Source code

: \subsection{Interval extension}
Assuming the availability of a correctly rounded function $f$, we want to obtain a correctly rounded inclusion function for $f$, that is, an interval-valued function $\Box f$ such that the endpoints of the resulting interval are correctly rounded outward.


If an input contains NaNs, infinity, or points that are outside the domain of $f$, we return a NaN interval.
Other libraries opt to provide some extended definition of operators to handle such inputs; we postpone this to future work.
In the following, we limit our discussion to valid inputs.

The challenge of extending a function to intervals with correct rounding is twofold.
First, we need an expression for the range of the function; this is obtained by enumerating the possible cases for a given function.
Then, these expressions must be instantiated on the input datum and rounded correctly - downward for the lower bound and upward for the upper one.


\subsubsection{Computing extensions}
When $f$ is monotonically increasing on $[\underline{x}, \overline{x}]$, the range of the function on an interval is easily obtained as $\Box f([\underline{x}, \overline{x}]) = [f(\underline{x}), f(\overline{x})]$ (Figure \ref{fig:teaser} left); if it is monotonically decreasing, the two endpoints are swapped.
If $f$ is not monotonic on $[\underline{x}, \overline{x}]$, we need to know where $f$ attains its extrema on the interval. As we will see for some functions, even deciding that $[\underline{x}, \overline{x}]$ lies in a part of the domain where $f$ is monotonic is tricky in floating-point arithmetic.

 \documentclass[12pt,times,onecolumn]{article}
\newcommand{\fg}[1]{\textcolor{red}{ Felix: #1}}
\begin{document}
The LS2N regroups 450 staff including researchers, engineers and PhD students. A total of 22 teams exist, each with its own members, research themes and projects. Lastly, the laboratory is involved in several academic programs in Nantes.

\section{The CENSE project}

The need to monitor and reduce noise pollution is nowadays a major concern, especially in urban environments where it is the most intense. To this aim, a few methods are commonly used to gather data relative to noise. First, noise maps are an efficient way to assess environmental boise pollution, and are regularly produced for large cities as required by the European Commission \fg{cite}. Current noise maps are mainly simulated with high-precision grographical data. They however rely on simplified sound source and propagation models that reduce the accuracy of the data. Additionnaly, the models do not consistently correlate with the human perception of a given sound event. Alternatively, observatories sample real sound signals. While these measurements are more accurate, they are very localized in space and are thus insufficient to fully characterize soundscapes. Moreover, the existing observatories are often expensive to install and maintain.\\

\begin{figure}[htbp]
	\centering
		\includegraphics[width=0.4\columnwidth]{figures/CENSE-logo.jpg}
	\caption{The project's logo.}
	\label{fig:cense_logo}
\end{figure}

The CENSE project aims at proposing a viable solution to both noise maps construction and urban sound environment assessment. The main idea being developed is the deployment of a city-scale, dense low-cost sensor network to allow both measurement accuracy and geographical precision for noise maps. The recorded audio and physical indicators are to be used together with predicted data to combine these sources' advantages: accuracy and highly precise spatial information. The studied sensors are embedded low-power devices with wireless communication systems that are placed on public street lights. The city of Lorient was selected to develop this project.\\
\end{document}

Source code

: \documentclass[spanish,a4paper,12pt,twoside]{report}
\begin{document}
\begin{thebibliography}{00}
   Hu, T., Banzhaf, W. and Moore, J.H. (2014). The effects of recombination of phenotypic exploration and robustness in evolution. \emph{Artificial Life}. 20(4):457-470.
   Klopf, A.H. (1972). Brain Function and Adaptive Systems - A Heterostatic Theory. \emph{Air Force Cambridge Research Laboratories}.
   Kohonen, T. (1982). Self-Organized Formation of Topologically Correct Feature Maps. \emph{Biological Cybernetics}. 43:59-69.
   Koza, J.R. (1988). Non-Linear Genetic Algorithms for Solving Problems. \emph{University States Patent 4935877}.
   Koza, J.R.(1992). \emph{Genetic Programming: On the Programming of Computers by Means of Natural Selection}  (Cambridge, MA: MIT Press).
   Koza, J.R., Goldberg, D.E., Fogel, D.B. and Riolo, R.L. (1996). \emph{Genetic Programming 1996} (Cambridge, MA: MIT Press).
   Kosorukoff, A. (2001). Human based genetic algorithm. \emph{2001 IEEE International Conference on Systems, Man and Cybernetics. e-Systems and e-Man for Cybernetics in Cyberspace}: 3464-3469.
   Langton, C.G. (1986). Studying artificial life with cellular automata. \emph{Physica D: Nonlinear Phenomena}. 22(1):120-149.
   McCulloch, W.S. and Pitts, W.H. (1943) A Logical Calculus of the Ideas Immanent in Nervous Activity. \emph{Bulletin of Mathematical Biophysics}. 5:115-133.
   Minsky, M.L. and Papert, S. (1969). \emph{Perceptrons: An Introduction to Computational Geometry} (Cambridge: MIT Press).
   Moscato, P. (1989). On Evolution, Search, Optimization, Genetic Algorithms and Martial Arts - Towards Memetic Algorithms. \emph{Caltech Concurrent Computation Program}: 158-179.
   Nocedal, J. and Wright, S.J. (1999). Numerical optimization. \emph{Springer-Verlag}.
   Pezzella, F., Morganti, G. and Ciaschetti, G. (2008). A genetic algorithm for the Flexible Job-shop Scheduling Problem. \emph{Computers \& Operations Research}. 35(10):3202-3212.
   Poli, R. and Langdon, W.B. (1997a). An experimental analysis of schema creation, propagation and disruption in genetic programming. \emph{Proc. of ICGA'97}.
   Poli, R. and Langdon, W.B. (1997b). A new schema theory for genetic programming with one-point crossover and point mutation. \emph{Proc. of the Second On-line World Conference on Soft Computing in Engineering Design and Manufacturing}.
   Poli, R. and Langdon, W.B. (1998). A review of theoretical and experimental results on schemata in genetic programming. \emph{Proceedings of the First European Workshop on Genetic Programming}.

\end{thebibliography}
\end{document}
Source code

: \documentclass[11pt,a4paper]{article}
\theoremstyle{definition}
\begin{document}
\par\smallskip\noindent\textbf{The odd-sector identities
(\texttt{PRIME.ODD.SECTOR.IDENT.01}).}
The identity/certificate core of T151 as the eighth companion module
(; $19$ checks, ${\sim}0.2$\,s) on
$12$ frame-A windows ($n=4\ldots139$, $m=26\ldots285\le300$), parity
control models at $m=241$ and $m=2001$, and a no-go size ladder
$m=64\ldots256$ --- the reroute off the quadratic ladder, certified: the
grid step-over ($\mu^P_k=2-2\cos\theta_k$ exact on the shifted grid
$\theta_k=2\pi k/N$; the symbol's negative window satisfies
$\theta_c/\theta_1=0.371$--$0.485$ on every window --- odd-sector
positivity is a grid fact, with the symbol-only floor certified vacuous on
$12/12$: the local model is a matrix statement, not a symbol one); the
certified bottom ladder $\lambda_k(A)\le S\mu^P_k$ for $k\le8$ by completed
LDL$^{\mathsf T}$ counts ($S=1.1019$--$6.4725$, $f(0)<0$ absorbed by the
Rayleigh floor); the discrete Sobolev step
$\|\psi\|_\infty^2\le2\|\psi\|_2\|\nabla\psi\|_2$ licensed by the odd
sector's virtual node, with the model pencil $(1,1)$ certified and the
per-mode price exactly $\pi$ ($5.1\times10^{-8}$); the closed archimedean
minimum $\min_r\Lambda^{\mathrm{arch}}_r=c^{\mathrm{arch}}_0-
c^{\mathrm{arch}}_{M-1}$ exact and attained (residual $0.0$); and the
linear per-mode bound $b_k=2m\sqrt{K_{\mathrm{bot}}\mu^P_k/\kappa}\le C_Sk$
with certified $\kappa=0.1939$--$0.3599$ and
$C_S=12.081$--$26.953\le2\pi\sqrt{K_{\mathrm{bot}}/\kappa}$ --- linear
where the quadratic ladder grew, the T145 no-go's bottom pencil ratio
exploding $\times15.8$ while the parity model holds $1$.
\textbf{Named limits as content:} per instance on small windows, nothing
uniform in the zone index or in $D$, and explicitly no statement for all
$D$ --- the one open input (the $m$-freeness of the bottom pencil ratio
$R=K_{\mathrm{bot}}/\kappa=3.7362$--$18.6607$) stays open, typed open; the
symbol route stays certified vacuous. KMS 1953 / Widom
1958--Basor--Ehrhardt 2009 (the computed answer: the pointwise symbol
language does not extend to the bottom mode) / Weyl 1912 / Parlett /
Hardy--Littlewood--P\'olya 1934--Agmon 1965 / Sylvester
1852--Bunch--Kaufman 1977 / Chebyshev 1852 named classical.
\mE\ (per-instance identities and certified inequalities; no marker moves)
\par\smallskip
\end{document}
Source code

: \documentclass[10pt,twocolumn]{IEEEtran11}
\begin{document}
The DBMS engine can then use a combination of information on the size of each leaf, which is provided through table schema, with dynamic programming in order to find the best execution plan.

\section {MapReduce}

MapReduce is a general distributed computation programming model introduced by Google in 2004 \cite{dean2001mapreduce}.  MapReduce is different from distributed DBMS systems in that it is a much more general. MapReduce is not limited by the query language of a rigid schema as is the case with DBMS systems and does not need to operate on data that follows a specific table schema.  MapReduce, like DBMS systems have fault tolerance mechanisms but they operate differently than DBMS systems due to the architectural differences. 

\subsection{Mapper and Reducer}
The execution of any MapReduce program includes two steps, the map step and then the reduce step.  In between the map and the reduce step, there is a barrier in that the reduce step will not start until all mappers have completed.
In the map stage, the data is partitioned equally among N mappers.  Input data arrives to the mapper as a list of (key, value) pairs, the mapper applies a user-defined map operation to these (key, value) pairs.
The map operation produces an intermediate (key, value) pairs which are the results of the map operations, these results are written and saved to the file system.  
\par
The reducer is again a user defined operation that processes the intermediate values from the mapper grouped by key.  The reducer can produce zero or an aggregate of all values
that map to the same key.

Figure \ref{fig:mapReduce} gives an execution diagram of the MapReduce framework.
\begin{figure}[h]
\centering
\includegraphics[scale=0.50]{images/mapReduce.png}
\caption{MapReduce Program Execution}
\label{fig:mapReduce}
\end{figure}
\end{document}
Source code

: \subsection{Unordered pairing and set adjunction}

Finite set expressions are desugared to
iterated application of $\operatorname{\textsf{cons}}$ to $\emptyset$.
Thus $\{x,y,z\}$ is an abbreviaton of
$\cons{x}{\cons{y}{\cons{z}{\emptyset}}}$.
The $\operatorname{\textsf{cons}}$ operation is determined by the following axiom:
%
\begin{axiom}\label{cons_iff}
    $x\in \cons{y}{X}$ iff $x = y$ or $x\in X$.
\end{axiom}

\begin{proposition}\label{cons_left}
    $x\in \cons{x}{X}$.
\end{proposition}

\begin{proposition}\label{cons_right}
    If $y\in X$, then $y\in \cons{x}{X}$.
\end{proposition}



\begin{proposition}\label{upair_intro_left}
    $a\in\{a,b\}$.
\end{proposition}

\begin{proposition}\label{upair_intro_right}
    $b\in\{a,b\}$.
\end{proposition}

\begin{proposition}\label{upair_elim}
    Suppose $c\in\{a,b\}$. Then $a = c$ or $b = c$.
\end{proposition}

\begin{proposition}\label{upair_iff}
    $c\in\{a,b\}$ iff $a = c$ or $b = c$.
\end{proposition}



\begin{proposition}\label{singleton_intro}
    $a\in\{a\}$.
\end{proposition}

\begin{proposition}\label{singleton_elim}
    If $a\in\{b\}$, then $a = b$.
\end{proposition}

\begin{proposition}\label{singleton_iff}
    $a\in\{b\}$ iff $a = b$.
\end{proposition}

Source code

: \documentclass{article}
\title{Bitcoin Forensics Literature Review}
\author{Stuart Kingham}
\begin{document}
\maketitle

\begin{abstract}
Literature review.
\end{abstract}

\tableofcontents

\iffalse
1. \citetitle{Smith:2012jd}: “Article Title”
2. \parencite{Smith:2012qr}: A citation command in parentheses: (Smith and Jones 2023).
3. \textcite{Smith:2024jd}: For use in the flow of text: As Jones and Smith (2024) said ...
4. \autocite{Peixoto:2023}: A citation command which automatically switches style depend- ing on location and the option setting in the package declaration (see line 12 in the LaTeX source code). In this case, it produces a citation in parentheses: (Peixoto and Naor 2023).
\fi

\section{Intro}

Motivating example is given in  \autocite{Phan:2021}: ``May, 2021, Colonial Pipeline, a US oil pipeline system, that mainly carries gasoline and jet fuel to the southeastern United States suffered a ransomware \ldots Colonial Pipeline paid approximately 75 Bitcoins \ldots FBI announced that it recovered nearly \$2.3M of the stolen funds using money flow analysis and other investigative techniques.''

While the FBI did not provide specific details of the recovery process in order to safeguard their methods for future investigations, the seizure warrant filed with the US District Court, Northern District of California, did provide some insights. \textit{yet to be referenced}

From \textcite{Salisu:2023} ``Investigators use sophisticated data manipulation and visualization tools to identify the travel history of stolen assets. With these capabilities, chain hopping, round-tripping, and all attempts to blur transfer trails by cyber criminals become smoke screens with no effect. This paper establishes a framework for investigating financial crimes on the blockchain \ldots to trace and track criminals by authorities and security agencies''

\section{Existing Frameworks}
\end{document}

•••

(Aim of the task) Check each line of the records for the word "Poli", and show the lines that contain it.

(Output)
   Poli, R. and Langdon, W.B. (1997a). An experimental analysis of schema creation, propagation and disruption in genetic programming. \emph{Proc. of ICGA'97}.
   Poli, R. and Langdon, W.B. (1997b). A new schema theory for genetic programming with one-point crossover and point mutation. \emph{Proc. of the Second On-line World Conference on Soft Computing in Engineering Design and Manufacturing}.
   Poli, R. and Langdon, W.B. (1998). A review of theoretical and experimental results on schemata in genetic programming. \emph{Proceedings of the First European Workshop on Genetic Programming}.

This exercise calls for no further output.